SIX THREATS AGAINST CYBERSECURITY IN 2016 THAT YOU SHOULD KNOW ABOUT
Hackers and cybercriminals are constantly changing their modus operandi, keeping them one-step ahead of their victims. That is why it is paramount, that you stay up to date with the latest ‘trends’ in the hacker industry.
Here are some of the treats that you should prepare for in 2016:
- Headless Worms
Headless Worms are a new type of malicious code used against headless devices such as smartphones and smartwatches. What is new is the fact that this malware can spread from one connected device to another thus potentially infecting millions of devices in a relatively short amount of time.
- Data sabotage
It used to be that hackers would primarily delete or steal information, but lately the trend of changing or manipulating the data instead, seems to be on the rise. Data sabotage is notoriously difficult to detect, seeing as the data does not disappear and because the changes made can be minor, while still having a major impact.

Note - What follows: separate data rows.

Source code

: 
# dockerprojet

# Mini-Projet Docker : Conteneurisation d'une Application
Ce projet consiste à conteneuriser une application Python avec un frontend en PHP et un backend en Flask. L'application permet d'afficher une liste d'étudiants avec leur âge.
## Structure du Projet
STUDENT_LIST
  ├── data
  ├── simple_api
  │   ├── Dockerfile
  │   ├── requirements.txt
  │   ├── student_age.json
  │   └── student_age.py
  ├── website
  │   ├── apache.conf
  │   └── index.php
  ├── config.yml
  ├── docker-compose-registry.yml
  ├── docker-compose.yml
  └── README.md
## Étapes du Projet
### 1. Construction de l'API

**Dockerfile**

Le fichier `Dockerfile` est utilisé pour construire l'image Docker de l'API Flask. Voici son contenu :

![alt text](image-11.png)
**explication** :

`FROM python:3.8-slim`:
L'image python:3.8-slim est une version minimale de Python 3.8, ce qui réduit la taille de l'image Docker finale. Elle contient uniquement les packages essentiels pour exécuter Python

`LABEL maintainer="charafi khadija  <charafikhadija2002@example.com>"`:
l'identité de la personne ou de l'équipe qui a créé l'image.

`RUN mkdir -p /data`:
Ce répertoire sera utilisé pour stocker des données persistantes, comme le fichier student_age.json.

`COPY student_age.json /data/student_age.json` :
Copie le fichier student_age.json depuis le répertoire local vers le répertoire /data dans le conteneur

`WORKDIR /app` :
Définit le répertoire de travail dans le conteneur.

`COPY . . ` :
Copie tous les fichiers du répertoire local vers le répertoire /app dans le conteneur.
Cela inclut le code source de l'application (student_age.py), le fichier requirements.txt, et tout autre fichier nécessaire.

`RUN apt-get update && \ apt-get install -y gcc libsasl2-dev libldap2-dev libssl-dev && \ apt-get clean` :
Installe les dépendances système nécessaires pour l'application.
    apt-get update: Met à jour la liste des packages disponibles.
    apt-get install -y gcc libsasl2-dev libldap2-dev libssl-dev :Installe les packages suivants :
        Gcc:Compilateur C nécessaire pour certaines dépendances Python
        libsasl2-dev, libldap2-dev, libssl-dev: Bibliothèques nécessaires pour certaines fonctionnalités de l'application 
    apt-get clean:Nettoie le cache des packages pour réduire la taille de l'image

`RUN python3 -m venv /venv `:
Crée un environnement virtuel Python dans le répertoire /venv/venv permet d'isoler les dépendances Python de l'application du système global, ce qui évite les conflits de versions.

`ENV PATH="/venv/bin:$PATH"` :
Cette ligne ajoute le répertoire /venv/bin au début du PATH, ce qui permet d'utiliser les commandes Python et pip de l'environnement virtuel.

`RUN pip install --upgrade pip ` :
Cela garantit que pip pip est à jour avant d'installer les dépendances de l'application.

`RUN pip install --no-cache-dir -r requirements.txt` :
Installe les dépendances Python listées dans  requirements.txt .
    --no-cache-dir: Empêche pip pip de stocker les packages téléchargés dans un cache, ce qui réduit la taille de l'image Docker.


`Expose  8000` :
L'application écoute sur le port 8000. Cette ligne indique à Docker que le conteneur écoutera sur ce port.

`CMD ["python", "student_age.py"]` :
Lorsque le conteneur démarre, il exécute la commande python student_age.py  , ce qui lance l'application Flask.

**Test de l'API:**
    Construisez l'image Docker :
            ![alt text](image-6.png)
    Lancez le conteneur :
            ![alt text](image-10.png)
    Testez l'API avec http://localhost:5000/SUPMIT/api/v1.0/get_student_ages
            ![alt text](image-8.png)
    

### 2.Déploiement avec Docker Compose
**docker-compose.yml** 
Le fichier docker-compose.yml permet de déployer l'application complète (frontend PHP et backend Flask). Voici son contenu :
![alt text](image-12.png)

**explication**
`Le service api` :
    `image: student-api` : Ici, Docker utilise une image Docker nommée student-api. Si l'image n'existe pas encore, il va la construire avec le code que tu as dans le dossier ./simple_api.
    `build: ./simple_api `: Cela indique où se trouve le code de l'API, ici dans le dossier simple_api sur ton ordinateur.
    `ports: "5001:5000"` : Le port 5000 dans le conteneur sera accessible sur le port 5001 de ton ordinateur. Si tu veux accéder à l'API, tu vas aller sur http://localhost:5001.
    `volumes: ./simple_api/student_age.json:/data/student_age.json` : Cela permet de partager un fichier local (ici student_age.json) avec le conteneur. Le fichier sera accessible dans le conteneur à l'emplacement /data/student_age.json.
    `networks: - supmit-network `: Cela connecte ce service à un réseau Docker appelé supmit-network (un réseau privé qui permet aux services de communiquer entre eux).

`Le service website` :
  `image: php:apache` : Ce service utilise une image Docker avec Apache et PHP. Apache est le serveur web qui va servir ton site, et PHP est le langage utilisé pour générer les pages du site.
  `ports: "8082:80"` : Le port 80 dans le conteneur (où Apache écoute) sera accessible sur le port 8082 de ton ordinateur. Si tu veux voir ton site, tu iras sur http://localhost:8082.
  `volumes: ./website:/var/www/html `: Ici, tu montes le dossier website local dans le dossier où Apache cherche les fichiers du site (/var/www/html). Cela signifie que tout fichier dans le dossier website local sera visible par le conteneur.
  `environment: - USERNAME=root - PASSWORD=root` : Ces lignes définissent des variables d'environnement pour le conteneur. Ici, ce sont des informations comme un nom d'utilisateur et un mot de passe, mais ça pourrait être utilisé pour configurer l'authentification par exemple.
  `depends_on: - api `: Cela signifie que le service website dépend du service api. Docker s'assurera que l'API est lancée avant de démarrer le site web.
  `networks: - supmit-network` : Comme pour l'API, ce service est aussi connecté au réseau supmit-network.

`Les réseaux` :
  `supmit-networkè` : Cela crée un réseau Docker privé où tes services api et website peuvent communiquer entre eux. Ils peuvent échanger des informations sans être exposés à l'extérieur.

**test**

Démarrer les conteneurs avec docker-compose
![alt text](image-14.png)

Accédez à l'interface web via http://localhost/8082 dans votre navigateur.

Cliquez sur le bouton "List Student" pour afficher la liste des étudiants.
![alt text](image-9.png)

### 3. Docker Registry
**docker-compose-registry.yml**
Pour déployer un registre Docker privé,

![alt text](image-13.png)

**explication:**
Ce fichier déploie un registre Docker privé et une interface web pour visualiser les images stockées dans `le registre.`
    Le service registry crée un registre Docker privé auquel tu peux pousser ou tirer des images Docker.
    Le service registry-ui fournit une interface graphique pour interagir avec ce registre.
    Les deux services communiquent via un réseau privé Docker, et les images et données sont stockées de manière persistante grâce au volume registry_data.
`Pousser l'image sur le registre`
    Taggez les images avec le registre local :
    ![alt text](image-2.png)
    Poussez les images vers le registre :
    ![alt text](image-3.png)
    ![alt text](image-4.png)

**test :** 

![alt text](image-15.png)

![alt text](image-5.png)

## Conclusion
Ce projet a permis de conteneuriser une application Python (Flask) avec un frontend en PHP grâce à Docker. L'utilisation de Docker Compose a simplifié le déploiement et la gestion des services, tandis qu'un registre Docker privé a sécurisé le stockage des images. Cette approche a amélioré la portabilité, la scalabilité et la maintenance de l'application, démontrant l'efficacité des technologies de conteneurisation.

Hackers will most likely increase their use of Ghostware, which can penetrate a network, steal or erase data, and leave the network again covering its own tracks, thus making it very difficult for a company to determine exactly how much damage the malware has caused.
Like Ghostware, we will probably see an increase in attacks using Blastware, which destroys or deactivates the infected system or network when detected.
- Two-faced malware
This malware looks like harmless code, but as soon as it is no longer under surveillance, it turns into malicious code, hence the name. For obvious reasons, this kind of malware is difficult to detect before it is already too late.
- Extortion hacks
There are different ways for cybercriminals to pressure companies into paying them large amounts of money, the use of Ransomware being the most common. Ransomware attacks a company’s it-system blocking or freezing data. If the company does not have a backup and wants its data back, it will have to pay the hackers a ransom. Another method of extortion, which seems to be gaining popularity among the cybercriminal crowd, is the kind of attack that Sony experienced in 2014. In these types of cases, the hackers do not block the information; they steal it and then threaten to make it public, if their demands are not met. To have sensitive insider information made public can have devastating consequences for a company, making the incentive to pay up that much bigger.